Por José Humberto da Silva Henriques

Sobre o livro

uando supomos que uma palavra desse tamanho, Uía, Jia, uma coisa que vem lá dos tempos nhengatus, não seria capaz de gerar poesia, estamos todos muito enganados.

Partindo da premissa que dentro de todo olho d’água – no olho do olho d’água – sempre tem uma jia, não seria impossível se imaginar que J Humberto Henriques fosse lançar mão desse artefato – ou artifício – da natureza com a finalidade de fazer Poesia.

Pois isso, em caso do poeta, traduz ancestralidade e vigor. Desde as vertentes e sarobas das beiras do Brejo Bonito e Cruzeiro da Fortaleza até limites mais longos para as bandas do rio Espírito Santo, o poeta sabe que em todo olho d’água que se preza mora uma jia inchada.

Isso é de conhecimento de menino e de ancião. Naquelas paragens, a preciosidade do olho d’água com sua jia instalada é coisa de magia muito grande.

Diz o autor, zanzando por ali, ele e o Duca, tio de geração antiga e muito respeitos, ambos na busca da perdiz cujas penas deviam mesmo estar untadas com mel de capim gordura, de repente davam as caras numa beirada de terreno molhado.

Para a sede ser saciada, o calor das horas mais altas, bastava se por de joelhos e beber do fluxo que vinha das bandas do capim. Água pura imaculada. Água da mais pura e angelical textura, leve.

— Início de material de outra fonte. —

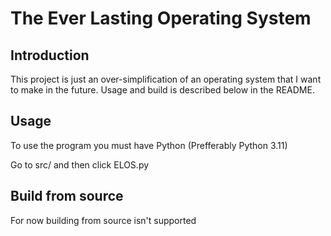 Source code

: # The Ever Lasting Operating System

## Introduction

This project is just an over-simplification of an operating system that I want to make in the future. Usage and build is described below in the README.

## Usage

To use the program you must have Python (Prefferably Python 3.11)

Go to src/ and then click ELOS.py

## Build from source

For now building from source isn't supported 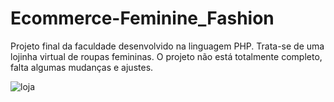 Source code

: # Ecommerce-Feminine_Fashion
Projeto final da faculdade desenvolvido na linguagem PHP. Trata-se de uma lojinha virtual de roupas femininas. O projeto não está totalmente completo, falta algumas mudanças e ajustes.


![loja](https://user-images.githubusercontent.com/55302289/149198884-098aa2fe-f36f-4efa-958e-c5bc16c15056.png)
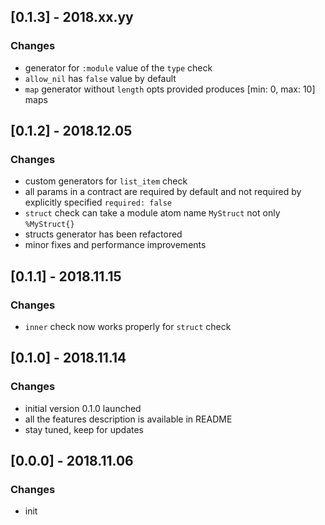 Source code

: ## [0.1.3] - 2018.xx.yy

### Changes
- generator for `:module` value of the `type` check
- `allow_nil` has `false` value by default
- `map` generator without `length` opts provided produces [min: 0, max: 10] maps

## [0.1.2] - 2018.12.05

### Changes
- custom generators for `list_item` check
- all params in a contract are required by default and not required by explicitly specified `required: false`
- `struct` check can take a module atom name `MyStruct` not only `%MyStruct{}`
- structs generator has been refactored
- minor fixes and performance improvements

## [0.1.1] - 2018.11.15

### Changes
- `inner` check now works properly for `struct` check

## [0.1.0] - 2018.11.14

### Changes
- initial version 0.1.0 launched
- all the features description is available in README
- stay tuned, keep for updates

## [0.0.0] - 2018.11.06

### Changes
- init
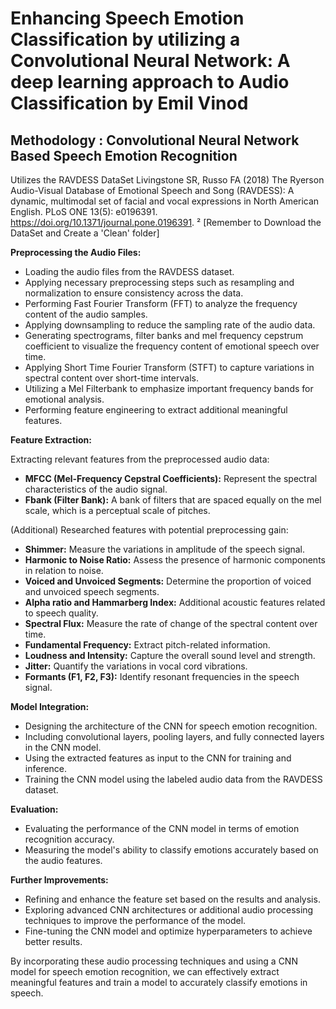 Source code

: # Enhancing Speech Emotion Classification by utilizing a Convolutional Neural Network: A deep learning approach to Audio Classification by Emil Vinod

## Methodology : Convolutional Neural Network Based Speech Emotion Recognition

Utilizes the RAVDESS DataSet
Livingstone SR, Russo FA (2018) The Ryerson Audio-Visual Database of Emotional Speech and Song (RAVDESS): A dynamic, multimodal set of facial and vocal expressions in North American English. PLoS ONE 13(5): e0196391. https://doi.org/10.1371/journal.pone.0196391. ² [Remember to Download the DataSet and Create a 'Clean' folder]

**Preprocessing the Audio Files:**
  - Loading the audio files from the RAVDESS dataset.
  - Applying necessary preprocessing steps such as resampling and normalization to ensure consistency across the data.
  - Performing Fast Fourier Transform (FFT) to analyze the frequency content of the audio samples.
  - Applying downsampling to reduce the sampling rate of the audio data.
  - Generating spectrograms, filter banks and mel frequency cepstrum coefficient to visualize the frequency content of emotional speech over time.
  - Applying Short Time Fourier Transform (STFT) to capture variations in spectral content over short-time intervals.
  - Utilizing a Mel Filterbank to emphasize important frequency bands for emotional analysis.
  - Performing feature engineering to extract additional meaningful features.

**Feature Extraction:**

Extracting relevant features from the preprocessed audio data:
   
  - **MFCC (Mel-Frequency Cepstral Coefficients):** Represent the spectral characteristics of the audio signal.
  - **Fbank (Filter Bank):** A bank of filters that are spaced equally on the mel scale, which is a perceptual scale of pitches.

(Additional) Researched features with potential preprocessing gain:
   
  - **Shimmer:** Measure the variations in amplitude of the speech signal.
  - **Harmonic to Noise Ratio:** Assess the presence of harmonic components in relation to noise.
  - **Voiced and Unvoiced Segments:** Determine the proportion of voiced and unvoiced speech segments.
  - **Alpha ratio and Hammarberg Index:** Additional acoustic features related to speech quality.
  - **Spectral Flux:** Measure the rate of change of the spectral content over time.
  - **Fundamental Frequency:** Extract pitch-related information.
  - **Loudness and Intensity:** Capture the overall sound level and strength.
  - **Jitter:** Quantify the variations in vocal cord vibrations.
  - **Formants (F1, F2, F3):** Identify resonant frequencies in the speech signal.

**Model Integration:**
 - Designing the architecture of the CNN for speech emotion recognition.
 - Including convolutional layers, pooling layers, and fully connected layers in the CNN model.
 - Using the extracted features as input to the CNN for training and inference.
 - Training the CNN model using the labeled audio data from the RAVDESS dataset.

**Evaluation:**
 - Evaluating the performance of the CNN model in terms of emotion recognition accuracy.
 - Measuring the model's ability to classify emotions accurately based on the audio features.

**Further Improvements:**
 - Refining and enhance the feature set based on the results and analysis.
 - Exploring advanced CNN architectures or additional audio processing techniques to improve the performance of the model.
 - Fine-tuning the CNN model and optimize hyperparameters to achieve better results.

By incorporating these audio processing techniques and using a CNN model for speech emotion recognition, we can effectively extract meaningful features and train a model to accurately classify emotions in speech.


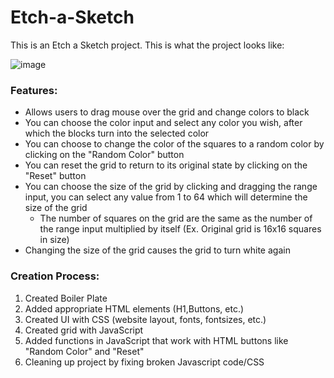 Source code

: # Etch-a-Sketch

This is an Etch a Sketch project. 
This is what the project looks like:

![image](https://user-images.githubusercontent.com/84735386/177454646-fc933f55-8153-4e92-9c2a-f07629f7eb6d.png)


### Features: 
- Allows users to drag mouse over the grid and change colors to black
- You can choose the color input and select any color you wish, after which the blocks turn into the selected color
- You can choose to change the color of the squares to a random color by clicking on the "Random Color" button
- You can reset the grid to return to its original state by clicking on the "Reset" button
- You can choose the size of the grid by clicking and dragging the range input, you can select any value from 1 to 64 which will determine the size of the grid
  - The number of squares on the grid are the same as the number of the range input multiplied by itself (Ex. Original grid is 16x16 squares in size)
- Changing the size of the grid causes the grid to turn white again


### Creation Process:
1. Created Boiler Plate
2. Added appropriate HTML elements (H1,Buttons, etc.)
3. Created UI with CSS (website layout, fonts, fontsizes, etc.)
4. Created grid with JavaScript
5. Added functions in JavaScript that work with HTML buttons like "Random Color" and "Reset"
6. Cleaning up project by fixing broken Javascript code/CSS

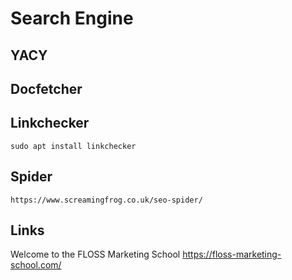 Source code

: # Search  Engine 

## YACY

## Docfetcher 

## Linkchecker 

    sudo apt install linkchecker
## Spider 

    https://www.screamingfrog.co.uk/seo-spider/

## Links 

Welcome to the FLOSS Marketing School
https://floss-marketing-school.com/  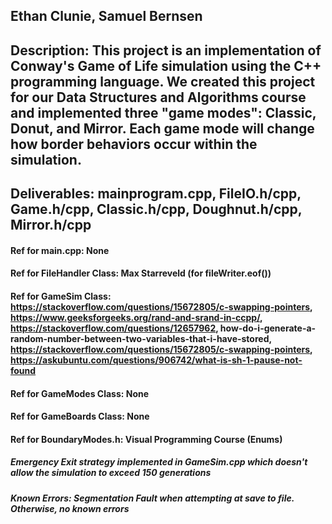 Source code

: ## Ethan Clunie, Samuel Bernsen
## Description: This project is an implementation of Conway's Game of Life simulation using the C++ programming language. We created this project for our Data Structures and Algorithms course and implemented three "game modes": Classic, Donut, and Mirror. Each game mode will change how border behaviors occur within the simulation.
## Deliverables: mainprogram.cpp, FileIO.h/cpp, Game.h/cpp, Classic.h/cpp, Doughnut.h/cpp, Mirror.h/cpp
#### Ref for main.cpp: None
#### Ref for FileHandler Class: Max Starreveld (for fileWriter.eof())
#### Ref for GameSim Class: https://stackoverflow.com/questions/15672805/c-swapping-pointers, https://www.geeksforgeeks.org/rand-and-srand-in-ccpp/, https://stackoverflow.com/questions/12657962, how-do-i-generate-a-random-number-between-two-variables-that-i-have-stored, https://stackoverflow.com/questions/15672805/c-swapping-pointers, https://askubuntu.com/questions/906742/what-is-sh-1-pause-not-found
#### Ref for GameModes Class: None
#### Ref for GameBoards Class: None
#### Ref for BoundaryModes.h: Visual Programming Course (Enums)
##### Emergency Exit strategy implemented in GameSim.cpp which doesn't allow the simulation to exceed 150 generations
##### Known Errors: Segmentation Fault when attempting at save to file. Otherwise, no known errors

Dizia o Duca com todas as letras possíveis, ali era o olho d’água mais antigo do mundo e nele morava a jia. Todo olho d’água tem sua jia. É condição inerente às bandas desse universo. Isso não dá erro.

O autor era rapazote nesse tempo e o tio falava. Confere lá, vê se a jia está guardando o olho d’água. O menino olhava. Conferia. A jia estava lá sim, aninhada naquela posição de deusa que sabe que a água e seu olho não podem jamais serem violados.

A jia é a guardiã desses elementos de grandeza que vão diminuindo à medida que avança a cultura da cana e da soja. As pás mecânicas dessas grandes máquinas, numa questão de segundo consegue revolver qualquer nascente, que dirá olho d’água.

Tudo se destrói e vai junto da destruição a rã, o cascalho e as algas possíveis que purificam a água.

Entretanto, naqueles dias de outrora, a jia tinha sido avistada, sentada e a vigiar o manancial miúdo. O tio falava. Se por acaso vem cá um abestalhado e mata a rã, se a tira do lugar onde deveria estar, o castigo é bruto. Um castigo muito bruto. Não demora e estará seco o olho d’água.

Para ele, o Duca, castigo maior do que ver seco m lugar assim não existe. Disso o tio tinha plena certeza. E na orla desse mundo – ou talvez na centralidade dele -, a imagem da Jia vem acompanhando o poeta, de tal sorte que com matéria assim tão diminuta ele faz um livro de poesias.

O sapo ficou fixado na sua memória como um guardião do mundo e suas águas. A bem da verdade, ninguém gostaria que fosse diferente disso.

Aqui nesse compêndio, Jia, estão ineridas poesias sonoras, maravilhosas, todas retiradas e promovidas ou pelo olho d’água ou pelo olho do batráquio. Seja qual olho se projete mais, são poesias arrojadas, telúricas, sintéticas, poesias que buscam a realização lírica que a memória é capaz de albergar.

E, num caso assim não poderia mesmo ser diferente. O poeta está a ser analisado pelo tempo e pelas reverberações de um estampido de espingarda calibre 20, quando alvorecia em voo nos ares a constatação da perdiz que o cão fez voar.

Os poemas visuais que aparecem nesse livro foram inseridos depois de muito tempo do livro pronto. Foram inseridos aí em razão da pertinência e compatibilidade da criação estética. Cada visual é titulado com o nome de Pedra em função da origem estabelecida pela fotografia que deu origem ao desenho.

Esse artefato e a utilização dos visuais enriquece muito o texto que se tem nas mãos. Trata-se de uma conjunção bem estabelecida e que, doravante, não pode mais ser relegada. Com isso, Jia atinge sua plenitude de livro bem elaborado.

Autores assim, daqueles que não podem se perdidos na leitura de um interessado em Poesia. Nada se compara.